On 28/08/2015 13:47, Niall Douglas wrote:
Thomas has also argued that each async_* function should return only a future specific to its return type, so instead of afio::future<T> always transporting a future handle in addition to any future T, you must supply (I would suppose) two futures to every async_* function, one for the handle, the other as the precondition. I asked if he could propose an API based on that model which is substantially superior to the one used by AFIO, because if he can I'll take it.
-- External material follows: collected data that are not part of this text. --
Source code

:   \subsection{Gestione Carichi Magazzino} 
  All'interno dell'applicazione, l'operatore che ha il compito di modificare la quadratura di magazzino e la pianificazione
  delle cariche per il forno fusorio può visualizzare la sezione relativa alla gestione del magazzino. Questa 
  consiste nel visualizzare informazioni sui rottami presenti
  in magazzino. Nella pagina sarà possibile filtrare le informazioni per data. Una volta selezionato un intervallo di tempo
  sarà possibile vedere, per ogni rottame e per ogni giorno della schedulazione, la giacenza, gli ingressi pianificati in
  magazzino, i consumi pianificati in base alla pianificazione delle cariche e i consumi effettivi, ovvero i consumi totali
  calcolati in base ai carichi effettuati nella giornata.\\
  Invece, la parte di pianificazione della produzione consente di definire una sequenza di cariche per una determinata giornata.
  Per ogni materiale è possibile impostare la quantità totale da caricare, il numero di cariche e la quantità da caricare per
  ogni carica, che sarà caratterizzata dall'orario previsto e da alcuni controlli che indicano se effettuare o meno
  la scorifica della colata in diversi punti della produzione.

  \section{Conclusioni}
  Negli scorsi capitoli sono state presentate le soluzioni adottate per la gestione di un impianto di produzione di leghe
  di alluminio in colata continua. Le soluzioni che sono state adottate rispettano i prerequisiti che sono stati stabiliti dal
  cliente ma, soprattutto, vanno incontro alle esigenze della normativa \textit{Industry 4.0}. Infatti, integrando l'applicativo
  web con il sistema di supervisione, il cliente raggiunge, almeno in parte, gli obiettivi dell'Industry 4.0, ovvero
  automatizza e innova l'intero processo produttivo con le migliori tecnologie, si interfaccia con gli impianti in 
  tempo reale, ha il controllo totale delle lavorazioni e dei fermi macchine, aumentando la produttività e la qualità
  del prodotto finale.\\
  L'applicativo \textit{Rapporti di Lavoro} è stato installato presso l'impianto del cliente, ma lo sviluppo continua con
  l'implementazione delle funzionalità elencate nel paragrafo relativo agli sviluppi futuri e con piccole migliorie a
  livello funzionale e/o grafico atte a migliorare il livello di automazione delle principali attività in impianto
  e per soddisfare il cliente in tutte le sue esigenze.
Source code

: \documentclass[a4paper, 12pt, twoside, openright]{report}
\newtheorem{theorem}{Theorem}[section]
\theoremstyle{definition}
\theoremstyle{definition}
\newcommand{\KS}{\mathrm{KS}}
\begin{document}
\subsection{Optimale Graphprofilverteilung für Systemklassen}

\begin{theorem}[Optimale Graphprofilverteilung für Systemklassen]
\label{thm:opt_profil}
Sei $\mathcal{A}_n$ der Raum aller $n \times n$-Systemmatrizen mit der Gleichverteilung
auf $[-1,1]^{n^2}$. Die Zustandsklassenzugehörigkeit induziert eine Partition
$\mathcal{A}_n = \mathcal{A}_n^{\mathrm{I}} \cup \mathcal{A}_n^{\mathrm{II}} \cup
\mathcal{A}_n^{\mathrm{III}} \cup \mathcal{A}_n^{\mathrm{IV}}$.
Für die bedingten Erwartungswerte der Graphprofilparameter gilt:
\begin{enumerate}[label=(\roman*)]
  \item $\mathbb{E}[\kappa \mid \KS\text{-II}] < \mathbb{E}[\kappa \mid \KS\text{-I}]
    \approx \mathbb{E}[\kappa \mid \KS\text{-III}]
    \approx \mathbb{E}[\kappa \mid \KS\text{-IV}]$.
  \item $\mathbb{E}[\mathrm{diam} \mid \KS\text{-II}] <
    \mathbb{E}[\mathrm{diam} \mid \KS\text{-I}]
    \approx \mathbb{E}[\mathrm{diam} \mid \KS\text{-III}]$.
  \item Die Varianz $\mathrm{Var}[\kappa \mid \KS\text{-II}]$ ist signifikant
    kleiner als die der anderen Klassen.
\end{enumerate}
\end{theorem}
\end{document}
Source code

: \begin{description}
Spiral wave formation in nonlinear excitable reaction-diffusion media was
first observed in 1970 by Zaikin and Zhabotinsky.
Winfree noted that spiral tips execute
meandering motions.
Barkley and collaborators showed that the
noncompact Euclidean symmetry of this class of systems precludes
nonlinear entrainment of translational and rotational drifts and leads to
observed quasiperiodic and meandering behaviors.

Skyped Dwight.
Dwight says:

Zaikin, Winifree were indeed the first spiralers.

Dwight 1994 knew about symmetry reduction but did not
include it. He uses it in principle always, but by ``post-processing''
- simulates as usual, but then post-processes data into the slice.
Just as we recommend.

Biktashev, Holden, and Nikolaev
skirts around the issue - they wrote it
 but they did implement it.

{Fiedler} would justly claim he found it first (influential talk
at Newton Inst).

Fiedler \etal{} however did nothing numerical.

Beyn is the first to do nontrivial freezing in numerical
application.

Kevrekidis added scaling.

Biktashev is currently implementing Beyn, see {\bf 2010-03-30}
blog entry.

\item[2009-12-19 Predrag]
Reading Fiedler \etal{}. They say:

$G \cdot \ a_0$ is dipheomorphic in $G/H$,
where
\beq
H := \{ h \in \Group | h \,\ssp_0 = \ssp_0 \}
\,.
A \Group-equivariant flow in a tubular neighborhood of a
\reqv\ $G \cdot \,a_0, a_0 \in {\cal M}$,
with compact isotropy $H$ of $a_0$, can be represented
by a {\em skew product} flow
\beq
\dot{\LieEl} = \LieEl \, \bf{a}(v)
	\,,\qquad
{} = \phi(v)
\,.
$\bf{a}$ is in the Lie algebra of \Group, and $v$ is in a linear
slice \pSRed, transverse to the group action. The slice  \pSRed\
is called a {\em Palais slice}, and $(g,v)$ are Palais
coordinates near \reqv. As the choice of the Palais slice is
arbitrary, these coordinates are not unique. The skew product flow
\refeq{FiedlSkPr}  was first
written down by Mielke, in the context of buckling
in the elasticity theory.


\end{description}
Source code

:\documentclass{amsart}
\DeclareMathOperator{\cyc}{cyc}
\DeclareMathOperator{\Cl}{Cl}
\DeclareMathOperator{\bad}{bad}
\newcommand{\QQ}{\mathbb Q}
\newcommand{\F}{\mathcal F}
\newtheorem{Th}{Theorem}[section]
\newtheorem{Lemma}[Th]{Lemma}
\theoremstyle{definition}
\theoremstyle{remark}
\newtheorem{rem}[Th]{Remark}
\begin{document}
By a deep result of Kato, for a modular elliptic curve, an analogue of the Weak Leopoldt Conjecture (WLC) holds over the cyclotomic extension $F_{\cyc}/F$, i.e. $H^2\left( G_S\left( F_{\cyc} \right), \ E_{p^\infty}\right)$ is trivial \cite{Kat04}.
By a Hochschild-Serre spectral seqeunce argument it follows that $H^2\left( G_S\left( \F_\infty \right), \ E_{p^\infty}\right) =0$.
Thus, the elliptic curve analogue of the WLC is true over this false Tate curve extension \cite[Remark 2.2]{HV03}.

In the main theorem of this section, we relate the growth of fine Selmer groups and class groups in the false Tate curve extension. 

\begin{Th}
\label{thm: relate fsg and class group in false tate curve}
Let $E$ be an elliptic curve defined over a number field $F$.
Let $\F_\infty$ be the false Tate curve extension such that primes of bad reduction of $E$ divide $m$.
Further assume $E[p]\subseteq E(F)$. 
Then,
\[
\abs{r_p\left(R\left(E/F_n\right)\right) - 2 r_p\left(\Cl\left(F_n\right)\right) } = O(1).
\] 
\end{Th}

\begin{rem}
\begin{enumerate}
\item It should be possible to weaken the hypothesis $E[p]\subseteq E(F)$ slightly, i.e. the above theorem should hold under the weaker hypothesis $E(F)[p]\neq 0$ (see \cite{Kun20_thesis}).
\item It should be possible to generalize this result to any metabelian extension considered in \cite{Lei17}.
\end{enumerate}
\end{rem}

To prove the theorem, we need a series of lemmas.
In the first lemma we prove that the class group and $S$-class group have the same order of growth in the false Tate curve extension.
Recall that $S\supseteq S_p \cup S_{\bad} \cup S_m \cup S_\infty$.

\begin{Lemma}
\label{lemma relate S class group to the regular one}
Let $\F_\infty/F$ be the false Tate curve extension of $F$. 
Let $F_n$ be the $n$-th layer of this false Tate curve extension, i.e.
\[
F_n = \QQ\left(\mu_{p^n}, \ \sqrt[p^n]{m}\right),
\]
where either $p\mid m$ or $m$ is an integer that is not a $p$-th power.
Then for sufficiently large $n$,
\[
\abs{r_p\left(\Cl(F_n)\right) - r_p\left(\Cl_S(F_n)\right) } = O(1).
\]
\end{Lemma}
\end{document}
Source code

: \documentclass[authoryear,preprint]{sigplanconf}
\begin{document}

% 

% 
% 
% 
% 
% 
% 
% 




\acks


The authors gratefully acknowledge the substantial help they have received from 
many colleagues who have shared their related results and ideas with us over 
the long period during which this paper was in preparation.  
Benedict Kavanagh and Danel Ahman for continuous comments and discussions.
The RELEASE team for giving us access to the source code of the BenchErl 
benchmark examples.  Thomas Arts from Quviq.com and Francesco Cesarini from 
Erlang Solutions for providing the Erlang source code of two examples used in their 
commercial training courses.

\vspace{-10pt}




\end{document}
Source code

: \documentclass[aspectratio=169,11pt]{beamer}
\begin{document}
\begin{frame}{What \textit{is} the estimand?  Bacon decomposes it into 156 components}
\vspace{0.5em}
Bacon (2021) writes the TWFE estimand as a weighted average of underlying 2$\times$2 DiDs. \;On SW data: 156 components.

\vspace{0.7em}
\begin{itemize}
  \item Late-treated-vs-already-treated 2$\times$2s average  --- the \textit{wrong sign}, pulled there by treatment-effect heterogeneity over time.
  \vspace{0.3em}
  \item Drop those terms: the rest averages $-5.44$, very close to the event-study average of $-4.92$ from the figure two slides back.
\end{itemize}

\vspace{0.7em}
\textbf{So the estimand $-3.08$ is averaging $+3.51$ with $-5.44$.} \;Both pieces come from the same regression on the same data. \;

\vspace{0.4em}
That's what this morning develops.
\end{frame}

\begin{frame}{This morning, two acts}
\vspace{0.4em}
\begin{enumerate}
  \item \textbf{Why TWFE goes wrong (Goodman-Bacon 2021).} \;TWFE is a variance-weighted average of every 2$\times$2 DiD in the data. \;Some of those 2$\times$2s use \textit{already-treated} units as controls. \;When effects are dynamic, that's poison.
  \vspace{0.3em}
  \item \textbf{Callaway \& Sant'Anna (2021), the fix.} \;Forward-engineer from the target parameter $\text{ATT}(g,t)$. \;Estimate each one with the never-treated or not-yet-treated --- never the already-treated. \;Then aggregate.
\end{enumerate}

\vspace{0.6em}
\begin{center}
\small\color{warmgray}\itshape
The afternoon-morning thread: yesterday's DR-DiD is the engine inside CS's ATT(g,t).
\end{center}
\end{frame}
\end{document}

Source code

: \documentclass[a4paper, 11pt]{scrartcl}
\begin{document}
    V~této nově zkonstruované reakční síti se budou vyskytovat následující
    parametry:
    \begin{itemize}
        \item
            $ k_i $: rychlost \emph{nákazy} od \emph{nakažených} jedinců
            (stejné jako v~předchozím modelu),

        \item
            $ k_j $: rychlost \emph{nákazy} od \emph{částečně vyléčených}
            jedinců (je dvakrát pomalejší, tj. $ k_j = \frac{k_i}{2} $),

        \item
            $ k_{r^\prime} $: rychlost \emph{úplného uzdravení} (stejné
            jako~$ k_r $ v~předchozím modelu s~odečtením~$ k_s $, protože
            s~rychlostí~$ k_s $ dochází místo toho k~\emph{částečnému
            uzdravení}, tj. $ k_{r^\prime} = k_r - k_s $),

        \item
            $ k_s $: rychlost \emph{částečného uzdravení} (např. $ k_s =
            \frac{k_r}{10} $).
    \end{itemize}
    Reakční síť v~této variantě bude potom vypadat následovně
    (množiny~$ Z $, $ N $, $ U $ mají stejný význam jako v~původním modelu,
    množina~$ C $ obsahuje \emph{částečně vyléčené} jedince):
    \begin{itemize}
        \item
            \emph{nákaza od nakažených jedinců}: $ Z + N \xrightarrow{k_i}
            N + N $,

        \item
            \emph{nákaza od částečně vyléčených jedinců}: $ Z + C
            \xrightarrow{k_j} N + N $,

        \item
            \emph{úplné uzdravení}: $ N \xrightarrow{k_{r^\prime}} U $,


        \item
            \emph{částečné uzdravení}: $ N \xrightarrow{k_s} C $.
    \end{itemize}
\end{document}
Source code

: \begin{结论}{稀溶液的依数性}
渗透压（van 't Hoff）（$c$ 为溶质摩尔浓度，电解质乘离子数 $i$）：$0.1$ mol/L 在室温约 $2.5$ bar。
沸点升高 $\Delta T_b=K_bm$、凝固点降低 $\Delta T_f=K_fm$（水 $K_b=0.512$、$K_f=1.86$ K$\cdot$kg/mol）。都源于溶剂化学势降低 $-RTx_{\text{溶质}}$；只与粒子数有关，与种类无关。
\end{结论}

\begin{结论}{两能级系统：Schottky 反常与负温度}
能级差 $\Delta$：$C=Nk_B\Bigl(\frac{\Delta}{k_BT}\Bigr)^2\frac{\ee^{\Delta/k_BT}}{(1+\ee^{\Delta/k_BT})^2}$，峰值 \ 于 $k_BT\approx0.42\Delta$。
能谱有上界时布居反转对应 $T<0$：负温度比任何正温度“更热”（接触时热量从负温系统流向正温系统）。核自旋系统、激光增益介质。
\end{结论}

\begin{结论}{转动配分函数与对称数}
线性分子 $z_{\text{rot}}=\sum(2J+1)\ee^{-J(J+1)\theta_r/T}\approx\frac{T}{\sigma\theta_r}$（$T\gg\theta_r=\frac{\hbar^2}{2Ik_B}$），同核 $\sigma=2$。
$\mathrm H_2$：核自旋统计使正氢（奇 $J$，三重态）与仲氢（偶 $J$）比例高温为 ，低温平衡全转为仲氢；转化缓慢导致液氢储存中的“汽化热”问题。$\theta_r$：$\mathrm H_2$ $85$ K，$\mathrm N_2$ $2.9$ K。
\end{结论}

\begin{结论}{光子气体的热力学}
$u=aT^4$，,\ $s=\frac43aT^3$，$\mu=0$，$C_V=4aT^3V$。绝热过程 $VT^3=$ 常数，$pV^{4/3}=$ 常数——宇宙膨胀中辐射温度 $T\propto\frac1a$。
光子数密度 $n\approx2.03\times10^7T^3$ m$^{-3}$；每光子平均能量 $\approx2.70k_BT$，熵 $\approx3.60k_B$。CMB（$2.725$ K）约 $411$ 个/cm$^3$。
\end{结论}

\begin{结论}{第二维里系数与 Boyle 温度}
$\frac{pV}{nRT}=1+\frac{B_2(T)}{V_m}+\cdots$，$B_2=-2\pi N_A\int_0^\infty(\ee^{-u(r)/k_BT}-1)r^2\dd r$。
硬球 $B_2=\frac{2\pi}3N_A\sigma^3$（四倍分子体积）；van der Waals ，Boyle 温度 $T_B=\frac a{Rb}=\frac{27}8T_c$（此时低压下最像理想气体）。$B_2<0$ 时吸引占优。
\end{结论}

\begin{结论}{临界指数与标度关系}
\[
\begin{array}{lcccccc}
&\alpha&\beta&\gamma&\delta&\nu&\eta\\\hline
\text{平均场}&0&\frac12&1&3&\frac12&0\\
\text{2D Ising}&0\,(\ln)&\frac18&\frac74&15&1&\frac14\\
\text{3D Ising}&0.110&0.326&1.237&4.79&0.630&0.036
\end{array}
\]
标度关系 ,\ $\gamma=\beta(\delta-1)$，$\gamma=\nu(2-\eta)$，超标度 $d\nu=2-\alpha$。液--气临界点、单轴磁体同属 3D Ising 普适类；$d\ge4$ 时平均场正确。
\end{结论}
I think rather than transporting separate futures he was suggesting something more like using afio::future<afio::handle_tuple<T>>, where "future" is a traditional Concurrency future that transports T or errors and no other state, and "handle_tuple" is a tuple type that transports a handle (and any other internal state that APIs might want, eg. I think you mentioned at one point that it also transports the filename of that handle, for the rmfile case?), plus the desired T for the operation in question. ie. separation of types rather than conflation. Personally, I'm not sure if the extra typing is worth it (and I haven't looked into any other tradeoffs this might bring), but I can see his point (assuming that I am correctly interpreting it). This does of course assume that the handle and the T become ready at the same time and that they don't have separate error states, but given the comments in the docs that preconditions are treated as future<void> anyway and your own comments about default construction on error, I don't think this is a hardship. Please correct me if I've missed something. Perhaps a reasonable compromise might be that a handle-transporting future should be called "handle_future" or "future_handle" or "hfuture" or similar instead of plain "future", to avoid overloading the buzzword. But this might just be bikeshedding again. Although on a related note, having a single future class with a handle-part that's non-consuming and a T-part that's consuming seems potentially confusing. I assume there is some performance argument behind this design choice..?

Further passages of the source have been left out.